CUDA Warp Sort

CUDA warp sort sorts a small group of values within one warp. A warp is a fixed group of GPU threads that execute together. On NVIDIA GPUs, a warp commonly contains 32 lanes.

The algorithm is usually implemented with compare and exchange steps using warp shuffle instructions. Since all lanes execute the same instruction stream, warp sort works best with regular sorting networks such as bitonic sort or odd even merge sort.

Problem

Given one key per lane in a warp, sort the warp’s keys in nondecreasing order.

For the standard version, assume the warp has 32 active lanes.

Algorithm

A common implementation uses a bitonic sorting network. Each lane exchanges values with another lane chosen by XOR.

cuda_warp_sort(x, lane):
    for size = 2; size <= warp_size; size *= 2:
        for stride = size / 2; stride > 0; stride /= 2:
            y = shuffle_xor(x, stride)

            ascending = (lane & size) == 0

            if should_keep_other(x, y, lane, stride, ascending):
                x = y

    return x

The partner lane is:

partner = lane \oplus stride

Each lane keeps either the smaller or larger value depending on the sorting direction and its position in the network.

Compare and Exchange

warp_compare_exchange(x, y, lane, stride, ascending):
    lower_lane = (lane & stride) == 0

    if ascending:
        if lower_lane:
            return min(x, y)
        return max(x, y)

    if lower_lane:
        return max(x, y)
    return min(x, y)

No shared memory is required for the basic version. The values move between lanes through shuffle operations.

Complexity

measure	value
values sorted	one warp, usually 32
compare exchange stages	$O(\log^2 W)$
extra memory	$O(1)$ per lane
synchronization	implicit within warp

Here $W$ is the warp size.

For $W = 32$ , the number of network stages is small and fixed.

Correctness

The bitonic network first forms bitonic subsequences, then merges them into sorted subsequences. At each compare and exchange step, the smaller and larger values move to the correct side of the current subsequence.
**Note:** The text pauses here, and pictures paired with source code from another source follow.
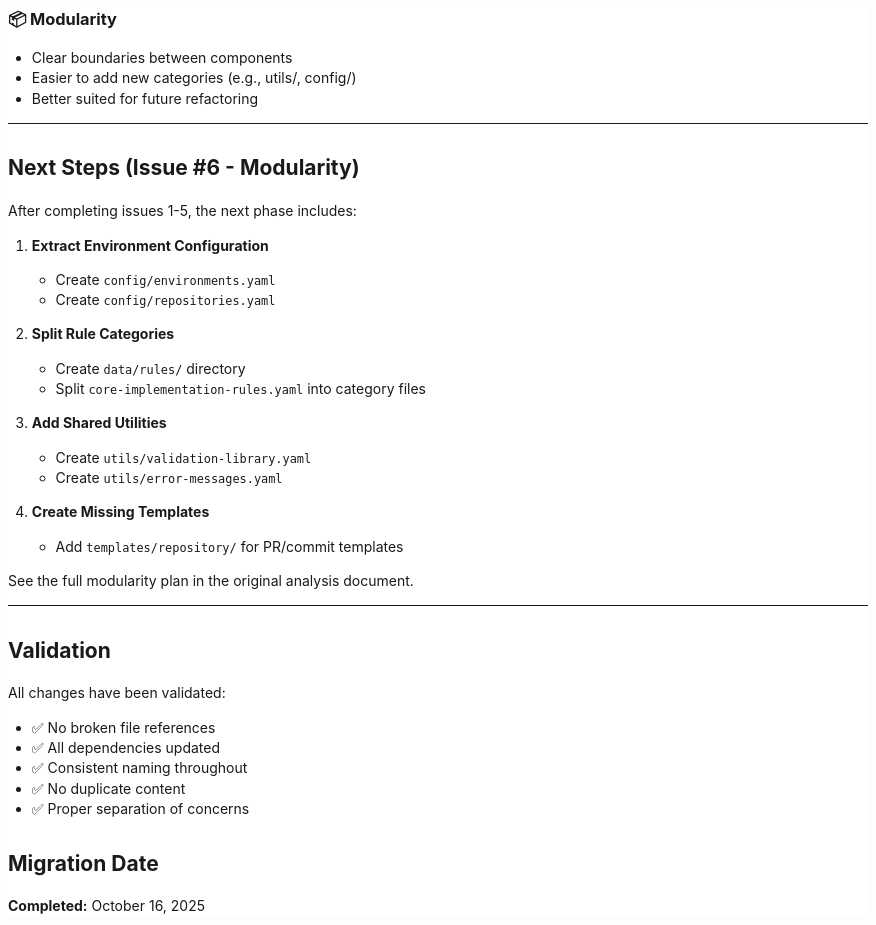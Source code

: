 ### 📦 **Modularity**
- Clear boundaries between components
- Easier to add new categories (e.g., utils/, config/)
- Better suited for future refactoring

---

## Next Steps (Issue #6 - Modularity)

After completing issues 1-5, the next phase includes:

1. **Extract Environment Configuration**
   - Create `config/environments.yaml`
   - Create `config/repositories.yaml`

2. **Split Rule Categories**
   - Create `data/rules/` directory
   - Split `core-implementation-rules.yaml` into category files

3. **Add Shared Utilities**
   - Create `utils/validation-library.yaml`
   - Create `utils/error-messages.yaml`

4. **Create Missing Templates**
   - Add `templates/repository/` for PR/commit templates

See the full modularity plan in the original analysis document.

---

## Validation

All changes have been validated:
- ✅ No broken file references
- ✅ All dependencies updated
- ✅ Consistent naming throughout
- ✅ No duplicate content
- ✅ Proper separation of concerns

## Migration Date

**Completed:** October 16, 2025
After all stages complete, the whole warp is sorted.

Because the network schedule is fixed, correctness does not depend on the input distribution.

Practical Considerations

Works well for 32 or fewer values.
Avoids global memory and shared memory for the core sort.
Useful as a building block inside larger GPU sorts.
Requires all participating lanes to follow the same control flow.
Inactive lanes need sentinel values or masks.
For key value pairs, shuffle both key and payload together.

When to Use

Use CUDA warp sort when:

sorting one small tile per warp
building a larger GPU sorting algorithm
local rank ordering is needed inside a kernel
keys already live in registers
low latency matters

Avoid it for large arrays by itself. It is a primitive, not a complete full array sorting strategy.

Implementation Sketch

__device__ int warp_bitonic_sort(int x) {
    int lane = threadIdx.x & 31;

    for (int size = 2; size <= 32; size <<= 1) {
        for (int stride = size >> 1; stride > 0; stride >>= 1) {
            int y = __shfl_xor_sync(0xffffffff, x, stride);

            bool ascending = (lane & size) == 0;
            bool lower_lane = (lane & stride) == 0;

            if (ascending) {
                x = lower_lane ? min(x, y) : max(x, y);
            } else {
                x = lower_lane ? max(x, y) : min(x, y);
            }
        }
    }

    return x;
}

__global__ void sort_one_warp_per_block(const int *in, int *out) {
    int lane = threadIdx.x & 31;
    int block = blockIdx.x;

    int x = in[block * 32 + lane];
    x = warp_bitonic_sort(x);

    out[block * 32 + lane] = x;
}